Three weeks ago, the cream of the European golfing crop was in China for the BMW Masters which was followed by the WGC HSBC Champions event, also in China. Then Europe’s top golfers were joined in Turkey by Tiger Woods and finally, this week they will head to Dubai for the final big money event of the 2013 European Tour calendar.
Well…most of them anyway…
While the majority of the most successful players from the 2013 European Tour season will make their way to Dubai to do battle with the Earth Course at the Jumeirah Estates, there will be some noticeable absentees. But whose fault is that?
Well…according to the likes of Ernie Els, Charl Schwartzel and Sergio Garcia, it’s all the European Tour’s fault. After all, they’re the ones who imposed a ruling stating that players must compete in at least two of the first three Race to Dubai events to be eligible to compete in Dubai.
“Why would they make a decision like that and expect guys to play?” asked four time major winner Els. “It’s farcical. In my view it’s an absolute joke,” added the former world number one. Needless to say, Els, Schwartzel and Garcia didn’t fulfil that “two out of three” quota; hence their absence at the European Tour’s finale.
Despite leading names including Els not qualifying for the DP World Tour Championships, The Earth Course is still set to welcome some of the world’s best golfers including Race to Dubai leader, Henrik Stenson.
While Ernie has certainly earned the right to voice his opinion – he has been present for almost all of the European Tour’s growth over the years and is seen as one of its marquee players – it is hard to feel too sorry for global golfing superstars such as him, Garcia and Schwartzel.
The hardship of travelling the globe and competing for millions is something the vast majority of everyday golfers would kill for and while the gap between the haves and have-nots continues to grow, the protestations of such players over being “forced” to compete is surely a smack in the face of the countless golfers who continue to struggle to even secure their livelihoods through professional golf. European Tour Qualifying School is currently in session in Spain and I would imagine that any one of the guys struggling to secure their future on tour would jump at the chance to be “forced” to play for a share of the prize purse in Dubai.
While there is absolutely no doubt that the best players have earned their way to the top, you can’t deny that golf has been good to Messrs Els, Schwartzel and Garcia since they got there. Surely then, they can find the energy to fire up the private jet for a few more rounds of golf and the considerable wedge of cash that will inevitably come with it? After all, the more they play, the more likely the European Tour will be to attract top sponsors offering top money which, of course, is the lifeblood of the professional golf tours.

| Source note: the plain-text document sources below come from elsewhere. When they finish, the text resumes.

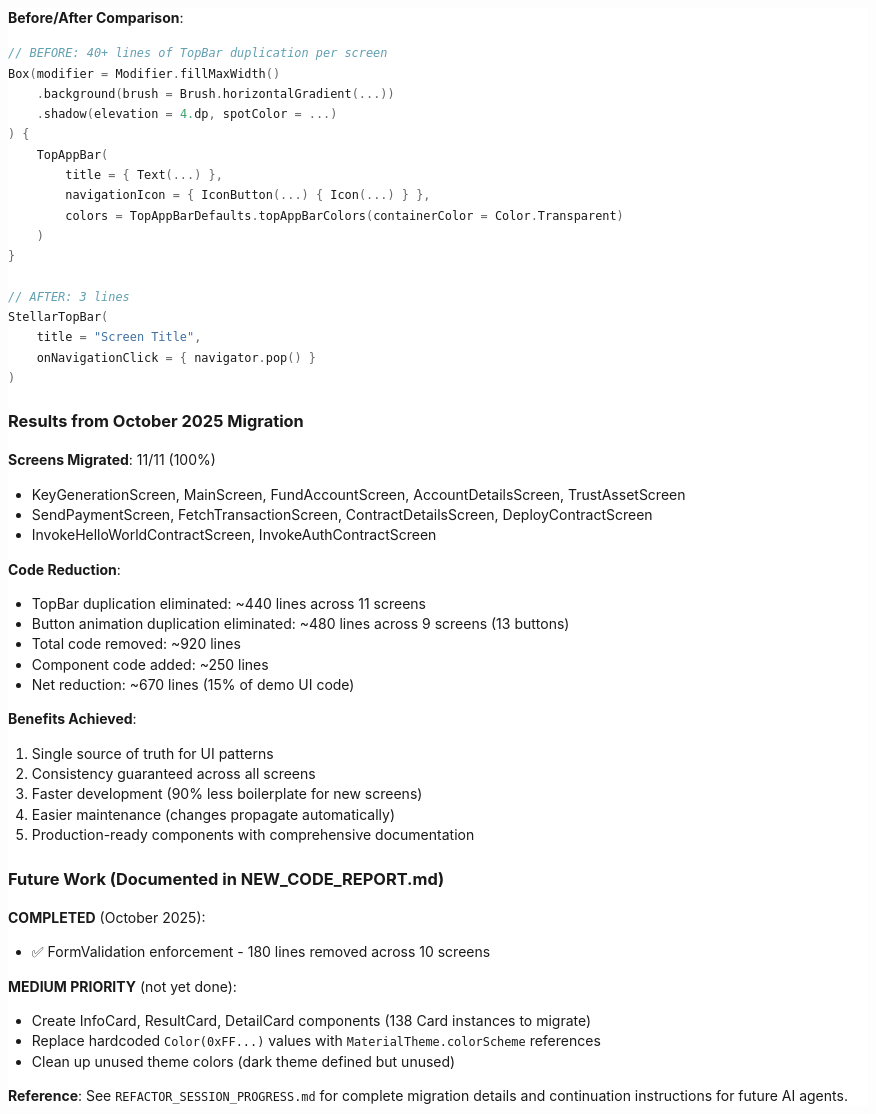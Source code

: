 **Before/After Comparison**:
```kotlin
// BEFORE: 40+ lines of TopBar duplication per screen
Box(modifier = Modifier.fillMaxWidth()
    .background(brush = Brush.horizontalGradient(...))
    .shadow(elevation = 4.dp, spotColor = ...)
) {
    TopAppBar(
        title = { Text(...) },
        navigationIcon = { IconButton(...) { Icon(...) } },
        colors = TopAppBarDefaults.topAppBarColors(containerColor = Color.Transparent)
    )
}

// AFTER: 3 lines
StellarTopBar(
    title = "Screen Title",
    onNavigationClick = { navigator.pop() }
)
```

### Results from October 2025 Migration

**Screens Migrated**: 11/11 (100%)
- KeyGenerationScreen, MainScreen, FundAccountScreen, AccountDetailsScreen, TrustAssetScreen
- SendPaymentScreen, FetchTransactionScreen, ContractDetailsScreen, DeployContractScreen
- InvokeHelloWorldContractScreen, InvokeAuthContractScreen

**Code Reduction**:
- TopBar duplication eliminated: ~440 lines across 11 screens
- Button animation duplication eliminated: ~480 lines across 9 screens (13 buttons)
- Total code removed: ~920 lines
- Component code added: ~250 lines
- Net reduction: ~670 lines (15% of demo UI code)

**Benefits Achieved**:
1. Single source of truth for UI patterns
2. Consistency guaranteed across all screens
3. Faster development (90% less boilerplate for new screens)
4. Easier maintenance (changes propagate automatically)
5. Production-ready components with comprehensive documentation

### Future Work (Documented in NEW_CODE_REPORT.md)

**COMPLETED** (October 2025):
- ✅ FormValidation enforcement - 180 lines removed across 10 screens

**MEDIUM PRIORITY** (not yet done):
- Create InfoCard, ResultCard, DetailCard components (138 Card instances to migrate)
- Replace hardcoded `Color(0xFF...)` values with `MaterialTheme.colorScheme` references
- Clean up unused theme colors (dark theme defined but unused)

**Reference**: See `REFACTOR_SESSION_PROGRESS.md` for complete migration details and continuation instructions for future AI agents.
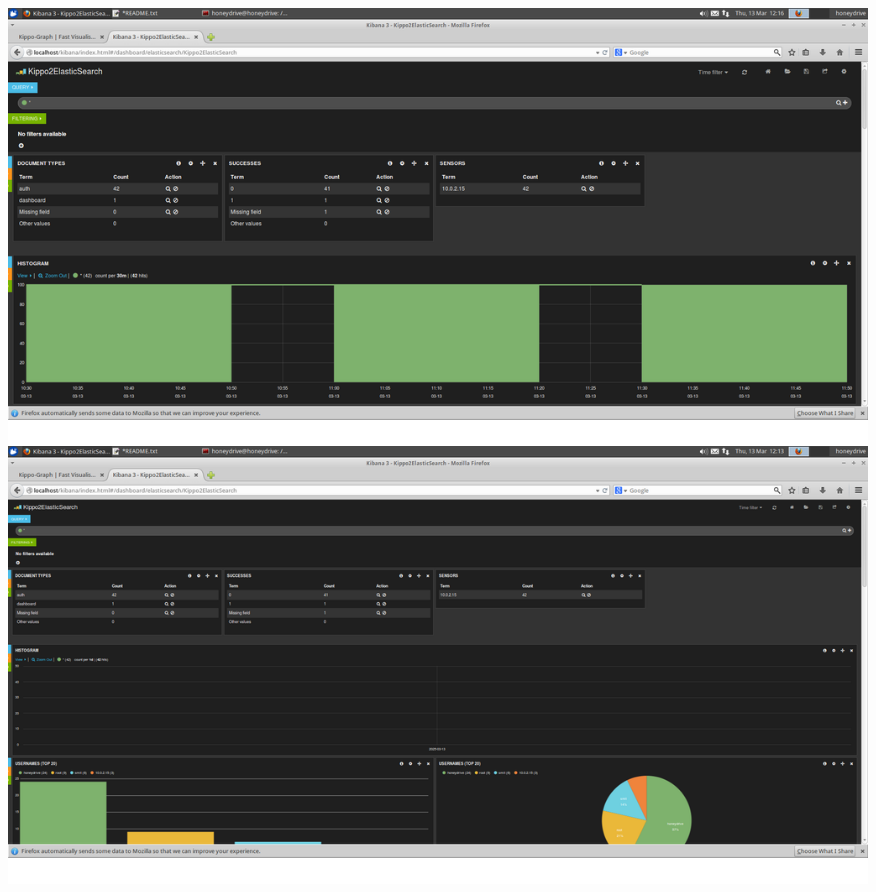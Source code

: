 <div style="text-align:center"><img src="/images/honeydrive/55.png" /></div><br>

<div style="text-align:center"><img src="/images/honeydrive/56.png" /></div><br>
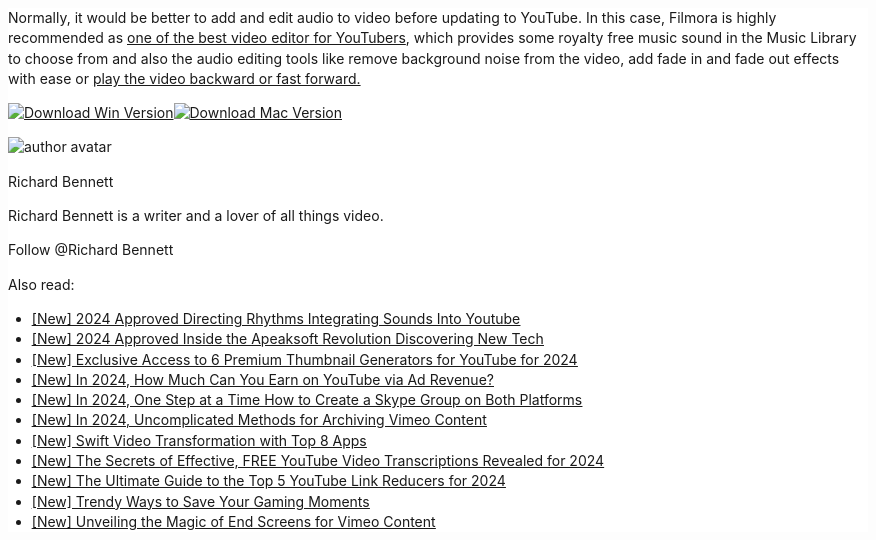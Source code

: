Normally, it would be better to add and edit audio to video before updating to YouTube. In this case, Filmora is highly recommended as [one of the best video editor for YouTubers](https://tools.techidaily.com/wondershare/filmora/download/), which provides some royalty free music sound in the Music Library to choose from and also the audio editing tools like remove background noise from the video, add fade in and fade out effects with ease or [play the video backward or fast forward.](https://tools.techidaily.com/wondershare/filmora/download/)

[![Download Win Version](https://images.wondershare.com/filmora/guide/download-btn-win.jpg)](https://tools.techidaily.com/wondershare/filmora/download/)[![Download Mac Version](https://images.wondershare.com/filmora/guide/download-btn-mac.jpg)](https://tools.techidaily.com/wondershare/filmora/download/)

![author avatar](https://images.wondershare.com/filmora/article-images/richard-bennett.jpg)

Richard Bennett

Richard Bennett is a writer and a lover of all things video.

Follow @Richard Bennett


<ins class="adsbygoogle"
     style="display:block"
     data-ad-format="autorelaxed"
     data-ad-client="ca-pub-7571918770474297"
     data-ad-slot="1223367746"></ins>



<ins class="adsbygoogle"
     style="display:block"
     data-ad-client="ca-pub-7571918770474297"
     data-ad-slot="8358498916"
     data-ad-format="auto"
     data-full-width-responsive="true"></ins>





<span class="atpl-alsoreadstyle">Also read:</span>
<div><ul>
<li><a href="https://youtube-lab.techidaily.com/024-approved-directing-rhythms-integrating-sounds-into-youtube/"><u>[New] 2024 Approved  Directing Rhythms  Integrating Sounds Into Youtube</u></a></li>
<li><a href="https://on-screen-recording.techidaily.com/new-2024-approved-inside-the-apeaksoft-revolution-discovering-new-tech/"><u>[New] 2024 Approved  Inside the Apeaksoft Revolution  Discovering New Tech</u></a></li>
<li><a href="https://youtube-tips.techidaily.com/xclusive-access-to-6-premium-thumbnail-generators-for-youtube-for-2024/"><u>[New] Exclusive Access to 6 Premium Thumbnail Generators for YouTube for 2024</u></a></li>
<li><a href="https://youtube-lab.techidaily.com/n-2024-how-much-can-you-earn-on-youtube-via-ad-revenue/"><u>[New] In 2024, How Much Can You Earn on YouTube via Ad Revenue?</u></a></li>
<li><a href="https://video-capture.techidaily.com/new-in-2024-one-step-at-a-time-how-to-create-a-skype-group-on-both-platforms/"><u>[New] In 2024, One Step at a Time  How to Create a Skype Group on Both Platforms</u></a></li>
<li><a href="https://screen-activity-recording.techidaily.com/new-in-2024-uncomplicated-methods-for-archiving-vimeo-content/"><u>[New] In 2024, Uncomplicated Methods for Archiving Vimeo Content</u></a></li>
<li><a href="https://some-approaches.techidaily.com/new-swift-video-transformation-with-top-8-apps/"><u>[New] Swift Video Transformation with Top 8 Apps</u></a></li>
<li><a href="https://youtube-lab.techidaily.com/he-secrets-of-effective-free-youtube-video-transcriptions-revealed-for-2024/"><u>[New] The Secrets of Effective, FREE YouTube Video Transcriptions Revealed for 2024</u></a></li>
<li><a href="https://youtube-lab.techidaily.com/he-ultimate-guide-to-the-top-5-youtube-link-reducers-for-2024/"><u>[New] The Ultimate Guide to the Top 5 YouTube Link Reducers for 2024</u></a></li>
<li><a href="https://screen-activity-recording.techidaily.com/new-trendy-ways-to-save-your-gaming-moments/"><u>[New] Trendy Ways to Save Your Gaming Moments</u></a></li>
<li><a href="https://vimeo-videos.techidaily.com/new-unveiling-the-magic-of-end-screens-for-vimeo-content/"><u>[New] Unveiling the Magic of End Screens for Vimeo Content</u></a></li>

Sponsors expect big names to show up at their events and make their investments worthwhile, something the new “two out of three” rule is supposed to help ensure. If the big names don’t show, obtaining sponsors is just that bit more troublesome. This point is supported by 8-time European Tour Order of Merit winner, Colin Montgomerie, who said, “You can understand the European Tour’s point of view – it’s difficult to find sponsors.”
While Monty’s opinions might not be universally popular – last week he stated that winning Order of Merit titles is better than winning major championships – it is hard to argue with his sentiments on this matter, especially when it comes to players complaints over “burning out” due to their busy schedules.
“People are saying they can’t play four events in a row. For goodness sake, I played 13 in a row when I was at my peak,” said the former Ryder Cup Captain. “Four in a row is not a lot, especially the way they are treated nowadays. They are like royalty with their private planes and suites. It’s hardly a hassle is it?”
Of course, despite the perceived glitz and glam that modern touring pros enjoy, the reality is that they are in fact, as Tiger Woods recently described them, “independent contractors” who can pick and choose where and when they play.
This brings the prize money on offer to the top players in today’s game into sharp focus. A total of over $30 million was up for grabs for those lucky enough to qualify for the Race to Dubai Final Series so, even those who don’t “bring their A game” will, in all likelihood, substantially line their pockets just by turning up.
“The players are saying they are being dictated to and being told where to play but you shouldn’t have to be told to play for $7m should you? They are professional golfers. That’s their job.”
For once, I am in full agreement with Monty!